Freddie (John Candy) is a pervert, even as a child. Allen (Tom Hanks) is more of a romantic, even as a child. As a kid, Freddie drops change on the floor to look up ladies' skirts. Allen jumps off a ferry to swim, briefly, with a mermaid girl. As adults, Allen runs Bauer Produce, Freddie... Well, Freddie is proud to have gotten a letter in Penthouse magazine. Broad strokes quickly painted, and we know these characters pretty well inside the first ten minutes of Splash.
If you're unfamiliar, think The Shape of Water with the genders swapped, a less dangerous (and less stereotypical) antagonist, and... Dare I say it? More believable romance. Don't get me wrong; I liked The Shape of Water a lot. I had a problem with one particular aspect of its conclusion, but I didn't mind how it seemed to spend more time on heist details than fleshing out its central romance.
Guillermo Del Toro's film has a couple clear advantages over Ron Howard's film. The obvious one is the production design. The other is the implicit links to larger, serious themes that don't exist in Splash. Different versions of the other. Homosexual Giles (Richard Jenkins), African-American Zelda (Octavia Spencer), mute Elisa (Sally Hawkins). Even--SPOILERS--Hoffstetler (Michael Stuhlberg) is played as a sympathetic foreigner a bit, though he is a Russian spy.
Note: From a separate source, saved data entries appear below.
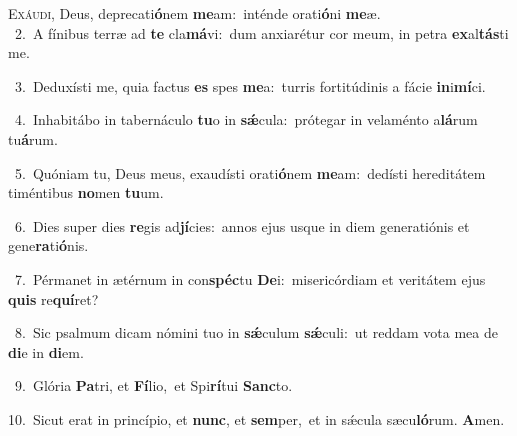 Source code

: \lettrine{\initial\textcolor{\initialcolor}{E}}{xáudi,} Deus, deprecati\-\textbf{ó}\-nem \textbf{me}\-am:~\star inténde orati\-\textbf{ó}\-ni \textbf{me}\-æ.\\
{\numbfont\textcolor{\numbcolor}{~2.}}~A fínibus terræ ad \textbf{te} cla\-\textbf{má}\-vi:~\star dum anxiarétur cor meum, in petra \textbf{ex}\-al\-\textbf{tás}\-ti me.\par
{\numbfont\textcolor{\numbcolor}{~3.}}~Deduxísti me, quia factus \textbf{es} spes \textbf{me}\-a:~\star turris fortitúdinis a fácie \textbf{in}\-i\-\textbf{mí}\-ci.\par
{\numbfont\textcolor{\numbcolor}{~4.}}~Inhabitábo in tabernáculo \textbf{tu}\-o in \textbf{sǽ}\-cula:~\star prótegar in velaménto a\-\textbf{lá}\-rum tu\-\textbf{á}\-rum.\par
{\numbfont\textcolor{\numbcolor}{~5.}}~Quóniam tu, Deus meus, exaudísti orati\-\textbf{ó}\-nem \textbf{me}\-am:~\star dedísti hereditátem timéntibus \textbf{no}\-men \textbf{tu}\-um.\par
{\numbfont\textcolor{\numbcolor}{~6.}}~Dies super dies \textbf{re}\-gis ad\-\textbf{jí}\-cies:~\star annos ejus usque in diem generatiónis et gene\-\textbf{ra}\-ti\-\textbf{ó}\-nis.\par
{\numbfont\textcolor{\numbcolor}{~7.}}~Pérmanet in ætérnum in con\-\textbf{spéc}\-tu \textbf{De}\-i:~\star misericórdiam et veritátem ejus \textbf{quis} re\-\textbf{quí}\-ret?\par
{\numbfont\textcolor{\numbcolor}{~8.}}~Sic psalmum dicam nómini tuo in \textbf{sǽ}\-culum \textbf{sǽ}\-culi:~\star ut reddam vota mea de \textbf{di}\-e in \textbf{di}\-em.\par
{\numbfont\textcolor{\numbcolor}{~9.}}~Glória \textbf{Pa}\-tri, et \textbf{Fí}\-lio,~\star et Spi\-\textbf{rí}\-tui \textbf{Sanc}\-to.\par
{\numbfont\textcolor{\numbcolor}{10.}}~Sicut erat in princípio, et \textbf{nunc}\-, et \textbf{sem}\-per,~\star et in sǽcula sæcu\-\textbf{ló}\-rum. \textbf{A}\-men.\par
The film deals in a love is love mentality that humanizes most of its characters quite readily.
Splash, on the other hand, is simpler. (Though, in passing, Allen does suggest that he wouldn't care if Madison were once a man.) It is still a fairy tale romance, but played as comedy. Allen runs a successful business and, while he has just been dumped by a girlfriend (who we don't even see) he seems to have a pretty good life. Unlike Elisa, cleaning up government labs and interacting with little more than the characters I've already mentioned.
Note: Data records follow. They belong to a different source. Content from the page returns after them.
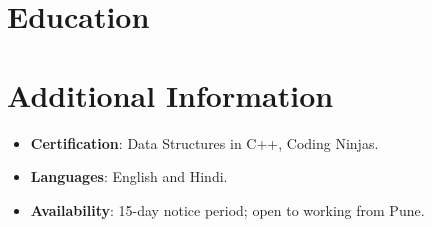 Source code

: \documentclass[11pt,a4paper,sans]{moderncv}
\begin{document}
\section{Education}
\vspace{1pt}


\section{Additional Information}
\vspace{1pt}
\begin{itemize}
\item {\textbf{Certification}: Data Structures in C++, Coding Ninjas.}
\item {\textbf{Languages}: English and Hindi.}
\item {\textbf{Availability}: 15-day notice period; open to working from Pune.}
\end{itemize}
\end{document}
And then I sit here just watching the film and reading trivia about it on IMDb (and ignoring several reviews of The Shape of Water I had bookmarked, that all compared it to this film at least in passing). Some trivia bits on IMDb seem weirdly broad, lists of who was offered or auditioned for parts with no reference to a source for the information--stuff like that. If those are all right, there are interesting connections between my last few movies in this childhood deconstruction, though. John Travolta, who starred in two (Staying Alive, Two of a Kind) of my last five films, was purportedly up for the lead in both Footloose and Splash. Additionally, purportedly, Ron Howard turned down directing Mr. Mom (which was eight films ago) and Footloose to direct Splash. Michael Keaton (who was in Mr. Mom, Chevy Chase (who was just in Vacation), and Dudley Moore (who was in Arthur), and Bill Murray all turned down the role of Allen.
Both films rush things. But, then again, this is Hollywood. Fall in love inside a week, and be willing to risk life and limb and employment for it? Totally realistic.